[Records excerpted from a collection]
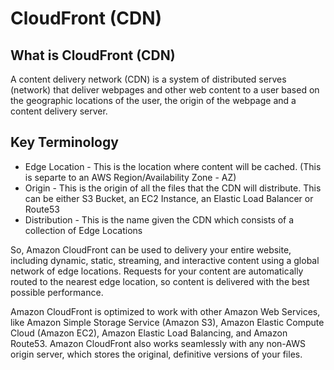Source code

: # CloudFront (CDN)

## What is CloudFront (CDN)
A content delivery network (CDN) is a system of distributed serves (network) that deliver webpages and other web content to a user based on the geographic locations of the user, the origin of the webpage and a content delivery server.

## Key Terminology
* Edge Location - This is the location where content will be cached. (This is separte to an AWS Region/Availability Zone - AZ)
* Origin - This is the origin of all the files that the CDN will distribute. This can be either S3 Bucket, an EC2 Instance, an Elastic Load Balancer or Route53
* Distribution - This is the name given the CDN which consists of a collection of Edge Locations

So, Amazon CloudFront can be used to delivery your entire website, including dynamic, static, streaming, and interactive content using a global network of edge locations. Requests for your content are automatically routed to the nearest edge location, so content is delivered with the best possible performance.

Amazon CloudFront is optimized to work with other Amazon Web Services, like Amazon Simple Storage Service (Amazon S3), Amazon Elastic Compute Cloud (Amazon EC2), Amazon Elastic Load Balancing, and Amazon Route53. Amazon CloudFront also works seamlessly with any non-AWS origin server, which stores the original, definitive versions of your files.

(About this exercise):
Print verbatim every line above, apart from the pictures.

(Output of the exercise):
Source code

: # CloudFront (CDN)

## What is CloudFront (CDN)
A content delivery network (CDN) is a system of distributed serves (network) that deliver webpages and other web content to a user based on the geographic locations of the user, the origin of the webpage and a content delivery server.

## Key Terminology
* Edge Location - This is the location where content will be cached. (This is separte to an AWS Region/Availability Zone - AZ)
* Origin - This is the origin of all the files that the CDN will distribute. This can be either S3 Bucket, an EC2 Instance, an Elastic Load Balancer or Route53
* Distribution - This is the name given the CDN which consists of a collection of Edge Locations

So, Amazon CloudFront can be used to delivery your entire website, including dynamic, static, streaming, and interactive content using a global network of edge locations. Requests for your content are automatically routed to the nearest edge location, so content is delivered with the best possible performance.

Amazon CloudFront is optimized to work with other Amazon Web Services, like Amazon Simple Storage Service (Amazon S3), Amazon Elastic Compute Cloud (Amazon EC2), Amazon Elastic Load Balancing, and Amazon Route53. Amazon CloudFront also works seamlessly with any non-AWS origin server, which stores the original, definitive versions of your files.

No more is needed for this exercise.